Sin embargo, Elle no es solamente un perturbador retrato de la siniestra propietaria de una empresa de videojuegos que vive su particular crisis después de un suceso violento, sino que también se revela como una irónica disección de una familia burguesa, mucho más disfuncional que perfecta, y una crítica a unos medios de comunicación que no dudan en refrescar hechos del pasado con el único interés de alimentar sus contenidos de carnaza sensacionalista. A todo ello hay que añadir ese toque casi blasfemo con el que Verhoeven suele salpicar sus obras. No resulta casual que las figuras de un belén, símbolo de los valores de la familia cristiana, se encuentren frente a la residencia de la matriarca de un clan donde reinan la lujuria, el resentimiento, la mala fe y la falsedad.

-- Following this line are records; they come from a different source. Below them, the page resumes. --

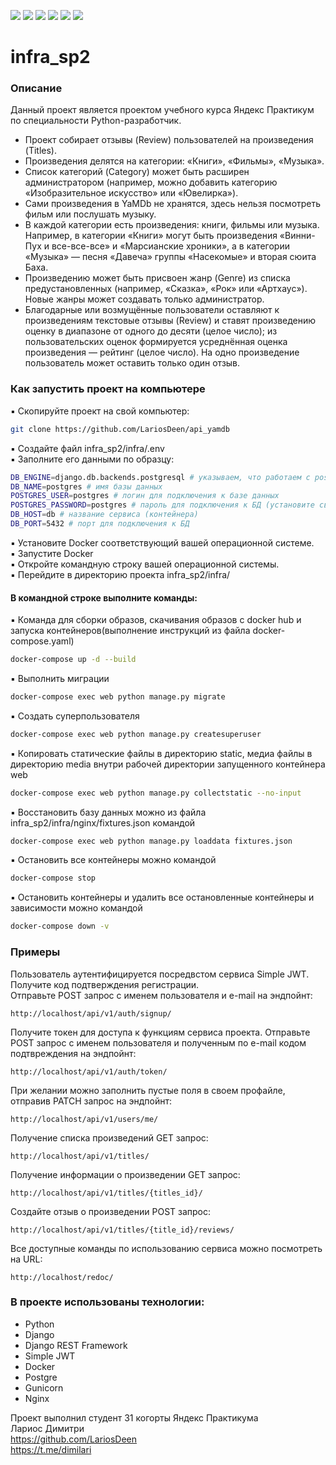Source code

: ![](https://img.shields.io/badge/Python-3.7.slim-red) 
![](https://img.shields.io/badge/Django-2.2.16-yellow)
![](https://img.shields.io/badge/DjangoRestFramework-3.12.4-blue)
![](https://img.shields.io/badge/DockerCompose-3.8-green)
![](https://img.shields.io/badge/Nginx-1.21.3.alpine-violet)
![](https://img.shields.io/badge/Postgres-13.0.alpine-white)

# infra_sp2

### Описание

Данный проект является проектом учебного курса Яндекс Практикум по
специальности Python-разработчик.
* Проект собирает отзывы (Review) пользователей на произведения (Titles). 
* Произведения делятся на категории: «Книги», «Фильмы», «Музыка». 
* Список категорий (Category) может быть расширен администратором (например, 
можно добавить категорию «Изобразительное искусство» или «Ювелирка»).
* Сами произведения в YaMDb не хранятся, здесь нельзя посмотреть фильм или 
послушать музыку.
* В каждой категории есть произведения: книги, фильмы или музыка. 
Например, в категории «Книги» могут быть произведения «Винни-Пух и 
все-все-все» и «Марсианские хроники», а в категории «Музыка» — песня «Давеча» 
группы «Насекомые» и вторая сюита Баха.
* Произведению может быть присвоен жанр (Genre) из списка предустановленных 
(например, «Сказка», «Рок» или «Артхаус»). Новые жанры может создавать только 
администратор.
* Благодарные или возмущённые пользователи оставляют к произведениям текстовые 
отзывы (Review) и ставят произведению оценку в диапазоне от одного до десяти 
(целое число); из пользовательских оценок формируется усреднённая оценка 
произведения — рейтинг (целое число). На одно произведение пользователь может 
оставить только один отзыв.

### Как запустить проект на компьютере

:black_small_square: Скопируйте проект на свой компьютер:

```sh
git clone https://github.com/LariosDeen/api_yamdb
```

:black_small_square: Создайте файл infra_sp2/infra/.env  
:black_small_square: Заполните его данными по образцу:

```sh
DB_ENGINE=django.db.backends.postgresql # указываем, что работаем с postgresql
DB_NAME=postgres # имя базы данных
POSTGRES_USER=postgres # логин для подключения к базе данных
POSTGRES_PASSWORD=postgres # пароль для подключения к БД (установите свой)
DB_HOST=db # название сервиса (контейнера)
DB_PORT=5432 # порт для подключения к БД
```

:black_small_square: Установите Docker соответствующий вашей операционной системе.  
:black_small_square: Запустите Docker  
:black_small_square: Откройте командную строку вашей операционной системы.  
:black_small_square: Перейдите в директорию проекта infra_sp2/infra/  

#### В командной строке выполните команды:

:black_small_square: Команда для сборки образов, скачивания образов с docker hub и запуска 
контейнеров(выполнение инструкций из файла docker-compose.yaml)
```sh
docker-compose up -d --build
```
:black_small_square: Выполнить миграции 
```sh
docker-compose exec web python manage.py migrate
```
:black_small_square: Создать суперпользователя
```sh
docker-compose exec web python manage.py createsuperuser
```
:black_small_square: Копировать статические файлы в директорию static, медиа файлы в директорию 
media внутри рабочей директории запущенного контейнера web
```sh
docker-compose exec web python manage.py collectstatic --no-input
```
:black_small_square: Восстановить базу данных можно из файла infra_sp2/infra/nginx/fixtures.json командой
```sh
docker-compose exec web python manage.py loaddata fixtures.json
```
:black_small_square: Остановить все контейнеры можно командой
```sh
docker-compose stop
```
:black_small_square: Остановить контейнеры и удалить все остановленные контейнеры и зависимости 
можно командой
```sh
docker-compose down -v
```



### Примеры

Пользователь аутентифицируется посредвстом сервиса Simple JWT.  
Получите код подтверждения регистрации.  
Отправьте POST запрос с именем пользователя и e-mail на эндпойнт:

```
http://localhost/api/v1/auth/signup/
```

Получите токен для доступа к функциям сервиса проекта. 
Отправьте POST запрос с именем пользователя и полученным по e-mail 
кодом подтвреждения на эндпойнт:

```
http://localhost/api/v1/auth/token/
```

При желании можно заполнить пустые поля в своем профайле, отправив PATCH запрос 
на эндпойнт:

```
http://localhost/api/v1/users/me/
```

Получение списка произведений GET запрос:

```
http://localhost/api/v1/titles/
```

Получение информации о произведении GET запрос:

```
http://localhost/api/v1/titles/{titles_id}/
```

Создайте отзыв о произведении POST запрос:

```
http://localhost/api/v1/titles/{title_id}/reviews/
```

Все доступные команды по использованию сервиса можно посмотреть на URL:

```
http://localhost/redoc/
```

### В проекте использованы технологии:

* Python
* Django
* Django REST Framework
* Simple JWT
* Docker
* Postgre
* Gunicorn
* Nginx

Проект выполнил студент 31 когорты Яндекс Практикума  
Лариос Димитри  
https://github.com/LariosDeen  
https://t.me/dimilari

El holandés dirige con su habitual elegancia un filme que, a pesar de sus elementos de thriller, triunfa principalmente en el terreno de la comedia negra. Quizá haya que reprocharle que desaproveche en cierta manera sus elementos de suspense o que se alargue un tanto, aunque sean pequeños defectos que no empañan demasiado el que quizá sea uno de los mejores largometrajes estrenados en 2016.